But yeah turns out you just kinda do it directly and recall that if $\chi:G\to S^1$ is a homomorphism where $G$ is finite, then $\sum_{g\in G} \chi(g) = 0$

MatheinBoulomenos

So how did you do it? I think I did this computation once for $\varphi$ the Legendre symbol

Prince M

4:40 AM

If I have a category C and a subcategory C’ and I define a functor F: C —> C’ and I show that F composed with the inclusion functor i: C’ —> C is naturally isomorphic to the identity functor on C, is that enough to conclude and equivalence of categories between C and C’

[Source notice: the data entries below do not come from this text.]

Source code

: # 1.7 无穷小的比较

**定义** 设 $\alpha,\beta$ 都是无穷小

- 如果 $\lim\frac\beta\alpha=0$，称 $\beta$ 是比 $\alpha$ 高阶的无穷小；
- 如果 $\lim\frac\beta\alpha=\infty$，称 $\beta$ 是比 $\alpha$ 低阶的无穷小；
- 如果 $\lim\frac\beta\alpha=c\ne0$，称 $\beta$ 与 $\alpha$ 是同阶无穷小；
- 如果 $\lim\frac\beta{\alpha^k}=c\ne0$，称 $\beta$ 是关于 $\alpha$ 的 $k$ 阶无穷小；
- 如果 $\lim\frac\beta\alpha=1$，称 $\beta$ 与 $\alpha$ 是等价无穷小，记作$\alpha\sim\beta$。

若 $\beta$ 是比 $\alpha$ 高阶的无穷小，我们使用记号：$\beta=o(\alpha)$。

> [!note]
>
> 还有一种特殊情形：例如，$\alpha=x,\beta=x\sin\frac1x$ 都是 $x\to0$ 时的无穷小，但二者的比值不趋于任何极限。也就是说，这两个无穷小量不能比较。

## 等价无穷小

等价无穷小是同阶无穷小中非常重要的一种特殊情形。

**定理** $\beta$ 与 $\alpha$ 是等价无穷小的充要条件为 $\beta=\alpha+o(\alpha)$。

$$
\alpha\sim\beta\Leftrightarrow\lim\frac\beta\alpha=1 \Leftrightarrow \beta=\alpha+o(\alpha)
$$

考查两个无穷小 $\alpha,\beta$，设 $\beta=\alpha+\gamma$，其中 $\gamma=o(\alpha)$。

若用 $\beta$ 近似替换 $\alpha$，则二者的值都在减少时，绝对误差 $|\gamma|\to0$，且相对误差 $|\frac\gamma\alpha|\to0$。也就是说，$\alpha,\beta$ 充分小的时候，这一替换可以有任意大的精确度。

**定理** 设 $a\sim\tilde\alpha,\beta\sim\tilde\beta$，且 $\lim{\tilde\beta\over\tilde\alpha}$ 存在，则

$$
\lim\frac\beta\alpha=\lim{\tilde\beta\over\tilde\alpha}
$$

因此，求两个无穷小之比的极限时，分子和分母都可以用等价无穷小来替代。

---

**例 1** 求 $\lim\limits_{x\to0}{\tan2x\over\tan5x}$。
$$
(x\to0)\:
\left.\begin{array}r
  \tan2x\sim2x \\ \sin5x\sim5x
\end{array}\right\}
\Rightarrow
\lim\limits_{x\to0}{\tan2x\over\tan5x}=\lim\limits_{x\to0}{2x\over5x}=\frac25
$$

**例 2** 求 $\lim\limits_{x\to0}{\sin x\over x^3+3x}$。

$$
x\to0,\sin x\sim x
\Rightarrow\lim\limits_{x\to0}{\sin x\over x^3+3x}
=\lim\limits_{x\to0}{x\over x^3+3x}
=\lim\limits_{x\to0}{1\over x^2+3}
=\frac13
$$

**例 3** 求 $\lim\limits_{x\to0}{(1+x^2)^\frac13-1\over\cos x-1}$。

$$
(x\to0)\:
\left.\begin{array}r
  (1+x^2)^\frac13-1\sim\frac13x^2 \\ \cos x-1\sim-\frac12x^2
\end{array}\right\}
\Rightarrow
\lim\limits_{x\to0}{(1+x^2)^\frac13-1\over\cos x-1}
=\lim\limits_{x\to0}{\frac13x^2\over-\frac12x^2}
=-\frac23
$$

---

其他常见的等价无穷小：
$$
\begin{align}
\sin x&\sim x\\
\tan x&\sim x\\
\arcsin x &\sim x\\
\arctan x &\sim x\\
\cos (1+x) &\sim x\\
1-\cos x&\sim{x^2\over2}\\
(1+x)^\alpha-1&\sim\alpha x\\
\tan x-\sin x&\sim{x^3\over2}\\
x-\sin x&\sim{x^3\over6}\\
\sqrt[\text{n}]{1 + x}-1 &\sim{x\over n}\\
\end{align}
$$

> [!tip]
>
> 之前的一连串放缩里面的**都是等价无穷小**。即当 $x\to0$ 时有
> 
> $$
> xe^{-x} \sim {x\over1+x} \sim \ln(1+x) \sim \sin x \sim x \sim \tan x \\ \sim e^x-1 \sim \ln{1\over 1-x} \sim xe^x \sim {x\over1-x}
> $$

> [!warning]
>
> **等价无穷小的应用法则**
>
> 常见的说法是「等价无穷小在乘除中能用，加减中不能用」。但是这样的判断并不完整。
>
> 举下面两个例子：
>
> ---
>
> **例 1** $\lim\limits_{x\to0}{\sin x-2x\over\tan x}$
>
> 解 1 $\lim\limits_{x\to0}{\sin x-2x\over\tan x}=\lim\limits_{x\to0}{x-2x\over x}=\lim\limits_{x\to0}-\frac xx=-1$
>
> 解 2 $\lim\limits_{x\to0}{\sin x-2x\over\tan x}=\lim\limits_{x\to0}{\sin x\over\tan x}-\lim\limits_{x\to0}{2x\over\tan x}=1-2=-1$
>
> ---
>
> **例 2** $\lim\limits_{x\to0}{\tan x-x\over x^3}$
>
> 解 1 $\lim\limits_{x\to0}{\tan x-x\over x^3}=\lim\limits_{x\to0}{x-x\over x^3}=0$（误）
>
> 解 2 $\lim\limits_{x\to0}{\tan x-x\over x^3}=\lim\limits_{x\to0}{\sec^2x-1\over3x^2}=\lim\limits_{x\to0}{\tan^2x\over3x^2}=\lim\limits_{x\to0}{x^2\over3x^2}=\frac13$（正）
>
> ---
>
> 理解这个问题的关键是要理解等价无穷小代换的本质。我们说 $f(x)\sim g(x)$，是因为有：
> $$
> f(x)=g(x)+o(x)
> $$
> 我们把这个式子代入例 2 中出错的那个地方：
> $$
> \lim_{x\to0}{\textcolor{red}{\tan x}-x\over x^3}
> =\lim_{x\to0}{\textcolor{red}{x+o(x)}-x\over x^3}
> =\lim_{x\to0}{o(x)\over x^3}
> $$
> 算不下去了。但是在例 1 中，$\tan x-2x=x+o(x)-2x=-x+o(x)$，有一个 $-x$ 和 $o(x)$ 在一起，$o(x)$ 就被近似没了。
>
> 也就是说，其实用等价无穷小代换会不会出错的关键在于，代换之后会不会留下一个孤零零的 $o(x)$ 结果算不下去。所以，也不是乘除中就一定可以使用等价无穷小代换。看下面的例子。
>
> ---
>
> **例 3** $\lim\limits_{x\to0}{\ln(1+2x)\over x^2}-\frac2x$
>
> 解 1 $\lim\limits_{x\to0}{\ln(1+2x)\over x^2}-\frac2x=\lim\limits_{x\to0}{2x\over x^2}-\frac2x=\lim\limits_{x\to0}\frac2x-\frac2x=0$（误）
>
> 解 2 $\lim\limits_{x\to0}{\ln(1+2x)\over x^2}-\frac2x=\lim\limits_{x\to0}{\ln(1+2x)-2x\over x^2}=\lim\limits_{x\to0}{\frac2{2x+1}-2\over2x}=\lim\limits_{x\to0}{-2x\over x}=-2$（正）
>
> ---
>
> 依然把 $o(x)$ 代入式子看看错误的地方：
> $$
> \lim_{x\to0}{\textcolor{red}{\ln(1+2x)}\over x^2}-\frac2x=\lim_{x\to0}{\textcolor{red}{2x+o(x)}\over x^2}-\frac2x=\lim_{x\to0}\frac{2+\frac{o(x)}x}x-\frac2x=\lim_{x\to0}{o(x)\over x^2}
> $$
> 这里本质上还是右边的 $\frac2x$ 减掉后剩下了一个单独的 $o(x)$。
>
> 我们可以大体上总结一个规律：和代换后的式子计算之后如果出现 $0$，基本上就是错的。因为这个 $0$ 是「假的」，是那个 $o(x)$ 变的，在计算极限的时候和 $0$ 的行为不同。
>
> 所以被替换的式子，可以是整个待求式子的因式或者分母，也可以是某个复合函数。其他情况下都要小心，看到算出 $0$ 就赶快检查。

It seems to make sense because the thing remaining to check would be that the inclusion composed with F is naturally isomorphic to the identity functor on C’, but that would just be the restriction of the identity functor on C? So essentially I would be checking that F restricted to C’ and identity restricted to C’ are naturally isomorphic but doesn’t that follow from the fact that they were naturally isomorphic over C

Silent

Let $f:\Bbb R\to\Bbb R$ be a polynomial such that $f(0)>0$ and $f(f(x))=4x+1$ for all $x\in \Bbb R$. Then $f(0)$ is .......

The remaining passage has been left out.